─── Records supplied
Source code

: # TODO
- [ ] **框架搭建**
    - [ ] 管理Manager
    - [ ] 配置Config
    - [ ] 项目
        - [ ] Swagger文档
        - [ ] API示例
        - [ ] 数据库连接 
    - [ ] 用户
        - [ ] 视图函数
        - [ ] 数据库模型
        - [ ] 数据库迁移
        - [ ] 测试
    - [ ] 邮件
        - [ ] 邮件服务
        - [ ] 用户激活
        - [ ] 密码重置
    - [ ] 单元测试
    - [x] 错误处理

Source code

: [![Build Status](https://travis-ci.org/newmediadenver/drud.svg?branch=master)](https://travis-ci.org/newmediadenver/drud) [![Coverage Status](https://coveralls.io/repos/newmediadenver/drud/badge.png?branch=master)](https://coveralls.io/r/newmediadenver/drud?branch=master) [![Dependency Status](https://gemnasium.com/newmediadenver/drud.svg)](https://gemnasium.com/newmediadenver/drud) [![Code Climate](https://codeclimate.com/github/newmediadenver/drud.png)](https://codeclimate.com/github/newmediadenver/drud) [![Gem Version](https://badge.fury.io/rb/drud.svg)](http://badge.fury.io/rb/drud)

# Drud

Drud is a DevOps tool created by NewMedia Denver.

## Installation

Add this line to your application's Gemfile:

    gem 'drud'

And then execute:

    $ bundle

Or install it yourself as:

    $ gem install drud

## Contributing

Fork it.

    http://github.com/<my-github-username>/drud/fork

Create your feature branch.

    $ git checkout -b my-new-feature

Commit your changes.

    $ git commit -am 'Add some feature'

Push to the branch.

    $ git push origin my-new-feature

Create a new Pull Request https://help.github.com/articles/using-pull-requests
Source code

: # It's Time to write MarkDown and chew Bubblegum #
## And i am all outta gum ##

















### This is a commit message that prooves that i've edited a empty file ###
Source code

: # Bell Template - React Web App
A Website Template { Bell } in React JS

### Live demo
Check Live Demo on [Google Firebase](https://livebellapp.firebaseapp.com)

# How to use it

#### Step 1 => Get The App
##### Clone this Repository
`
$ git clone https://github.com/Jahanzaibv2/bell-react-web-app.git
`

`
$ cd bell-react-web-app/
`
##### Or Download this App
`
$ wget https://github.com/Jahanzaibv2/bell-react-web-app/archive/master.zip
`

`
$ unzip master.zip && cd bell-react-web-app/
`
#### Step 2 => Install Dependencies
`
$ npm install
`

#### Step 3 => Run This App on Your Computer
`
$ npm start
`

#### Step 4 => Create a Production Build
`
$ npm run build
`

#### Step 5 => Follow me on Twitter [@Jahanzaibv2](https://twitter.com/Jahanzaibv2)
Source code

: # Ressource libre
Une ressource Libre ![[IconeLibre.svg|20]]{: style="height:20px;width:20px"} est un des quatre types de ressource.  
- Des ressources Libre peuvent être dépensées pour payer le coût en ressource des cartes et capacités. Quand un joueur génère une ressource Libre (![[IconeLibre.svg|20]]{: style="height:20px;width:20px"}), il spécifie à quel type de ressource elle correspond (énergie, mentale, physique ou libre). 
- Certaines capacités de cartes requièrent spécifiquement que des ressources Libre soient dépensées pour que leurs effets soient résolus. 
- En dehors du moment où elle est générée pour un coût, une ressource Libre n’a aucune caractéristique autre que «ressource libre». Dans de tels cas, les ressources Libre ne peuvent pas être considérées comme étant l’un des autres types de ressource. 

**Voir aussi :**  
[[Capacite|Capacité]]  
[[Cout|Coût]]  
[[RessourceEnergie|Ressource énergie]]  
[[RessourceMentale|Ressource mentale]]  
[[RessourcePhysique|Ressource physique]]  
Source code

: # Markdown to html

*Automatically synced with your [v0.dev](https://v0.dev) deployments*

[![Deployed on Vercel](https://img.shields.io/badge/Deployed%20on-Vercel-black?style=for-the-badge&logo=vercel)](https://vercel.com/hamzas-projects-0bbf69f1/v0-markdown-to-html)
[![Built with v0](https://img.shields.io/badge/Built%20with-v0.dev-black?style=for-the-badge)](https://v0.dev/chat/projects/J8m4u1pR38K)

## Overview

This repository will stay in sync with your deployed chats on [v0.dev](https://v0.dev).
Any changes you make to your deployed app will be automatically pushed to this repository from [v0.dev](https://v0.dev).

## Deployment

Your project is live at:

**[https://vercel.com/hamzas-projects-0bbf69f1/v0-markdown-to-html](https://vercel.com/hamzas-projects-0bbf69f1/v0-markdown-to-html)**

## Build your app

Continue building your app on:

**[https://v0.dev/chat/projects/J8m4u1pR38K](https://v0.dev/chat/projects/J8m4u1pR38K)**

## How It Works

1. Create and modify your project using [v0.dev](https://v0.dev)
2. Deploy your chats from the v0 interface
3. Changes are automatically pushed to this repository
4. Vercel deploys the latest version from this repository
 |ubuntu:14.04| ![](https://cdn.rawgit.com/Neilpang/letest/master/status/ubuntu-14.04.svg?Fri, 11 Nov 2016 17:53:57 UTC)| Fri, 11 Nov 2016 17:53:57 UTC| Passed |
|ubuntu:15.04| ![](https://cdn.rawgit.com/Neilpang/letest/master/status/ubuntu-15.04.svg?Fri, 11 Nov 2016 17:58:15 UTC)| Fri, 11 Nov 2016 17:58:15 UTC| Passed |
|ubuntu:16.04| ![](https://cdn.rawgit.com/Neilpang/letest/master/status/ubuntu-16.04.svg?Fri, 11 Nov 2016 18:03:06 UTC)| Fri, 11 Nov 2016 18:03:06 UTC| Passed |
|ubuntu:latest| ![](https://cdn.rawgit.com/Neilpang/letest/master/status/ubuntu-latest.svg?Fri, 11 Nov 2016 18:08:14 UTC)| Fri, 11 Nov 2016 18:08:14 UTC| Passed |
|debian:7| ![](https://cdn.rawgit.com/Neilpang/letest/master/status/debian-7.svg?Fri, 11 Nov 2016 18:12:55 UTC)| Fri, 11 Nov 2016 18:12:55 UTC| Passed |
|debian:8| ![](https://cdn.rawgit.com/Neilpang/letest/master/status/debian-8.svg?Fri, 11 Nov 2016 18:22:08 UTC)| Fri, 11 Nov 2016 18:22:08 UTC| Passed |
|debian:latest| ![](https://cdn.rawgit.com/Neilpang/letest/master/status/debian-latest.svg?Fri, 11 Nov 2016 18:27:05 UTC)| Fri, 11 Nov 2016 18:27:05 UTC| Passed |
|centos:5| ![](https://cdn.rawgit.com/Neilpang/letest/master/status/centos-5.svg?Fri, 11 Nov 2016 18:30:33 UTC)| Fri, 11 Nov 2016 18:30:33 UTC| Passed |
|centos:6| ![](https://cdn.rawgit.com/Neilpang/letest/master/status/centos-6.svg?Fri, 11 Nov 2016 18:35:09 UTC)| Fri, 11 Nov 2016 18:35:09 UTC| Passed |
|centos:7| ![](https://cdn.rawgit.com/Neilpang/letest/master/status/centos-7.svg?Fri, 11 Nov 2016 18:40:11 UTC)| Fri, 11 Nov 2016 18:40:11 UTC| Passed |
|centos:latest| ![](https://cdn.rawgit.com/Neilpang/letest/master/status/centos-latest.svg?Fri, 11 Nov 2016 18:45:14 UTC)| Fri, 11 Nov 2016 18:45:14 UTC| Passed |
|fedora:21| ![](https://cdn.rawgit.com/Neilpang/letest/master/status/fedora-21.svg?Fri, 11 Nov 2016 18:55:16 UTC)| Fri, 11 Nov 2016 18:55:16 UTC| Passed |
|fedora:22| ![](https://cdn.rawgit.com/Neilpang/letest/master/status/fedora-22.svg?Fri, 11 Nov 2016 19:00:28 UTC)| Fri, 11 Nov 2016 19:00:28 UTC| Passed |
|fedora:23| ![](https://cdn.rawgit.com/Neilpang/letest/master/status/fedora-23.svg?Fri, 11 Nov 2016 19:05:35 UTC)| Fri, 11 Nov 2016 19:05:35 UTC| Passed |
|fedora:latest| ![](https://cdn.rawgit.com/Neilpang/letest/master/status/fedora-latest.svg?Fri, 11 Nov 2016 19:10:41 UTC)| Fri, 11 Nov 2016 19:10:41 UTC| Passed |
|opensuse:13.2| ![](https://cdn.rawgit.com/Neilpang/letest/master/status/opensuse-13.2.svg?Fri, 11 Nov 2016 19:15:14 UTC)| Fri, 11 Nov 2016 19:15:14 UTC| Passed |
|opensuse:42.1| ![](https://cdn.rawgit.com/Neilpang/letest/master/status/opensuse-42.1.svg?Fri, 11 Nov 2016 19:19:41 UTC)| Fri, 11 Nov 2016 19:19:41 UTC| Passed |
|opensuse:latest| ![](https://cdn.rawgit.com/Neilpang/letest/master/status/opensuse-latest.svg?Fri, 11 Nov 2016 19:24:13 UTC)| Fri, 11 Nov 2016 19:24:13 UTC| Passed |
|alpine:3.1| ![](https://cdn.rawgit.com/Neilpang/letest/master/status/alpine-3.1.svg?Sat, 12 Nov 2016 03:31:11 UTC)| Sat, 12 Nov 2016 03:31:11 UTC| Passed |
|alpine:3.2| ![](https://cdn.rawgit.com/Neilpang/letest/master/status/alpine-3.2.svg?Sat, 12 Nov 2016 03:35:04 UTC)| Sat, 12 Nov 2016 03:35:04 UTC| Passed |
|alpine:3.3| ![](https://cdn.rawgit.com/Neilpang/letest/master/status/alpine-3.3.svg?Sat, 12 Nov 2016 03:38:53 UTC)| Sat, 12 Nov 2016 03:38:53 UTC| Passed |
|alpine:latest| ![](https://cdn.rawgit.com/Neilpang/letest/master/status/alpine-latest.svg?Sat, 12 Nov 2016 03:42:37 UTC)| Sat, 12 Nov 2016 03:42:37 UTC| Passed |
──────
#### Required action
Which lines of the data contain "hamzas"? Copy them all.

#### Reply to the exercise
[![Deployed on Vercel](https://img.shields.io/badge/Deployed%20on-Vercel-black?style=for-the-badge&logo=vercel)](https://vercel.com/hamzas-projects-0bbf69f1/v0-markdown-to-html)
**[https://vercel.com/hamzas-projects-0bbf69f1/v0-markdown-to-html](https://vercel.com/hamzas-projects-0bbf69f1/v0-markdown-to-html)**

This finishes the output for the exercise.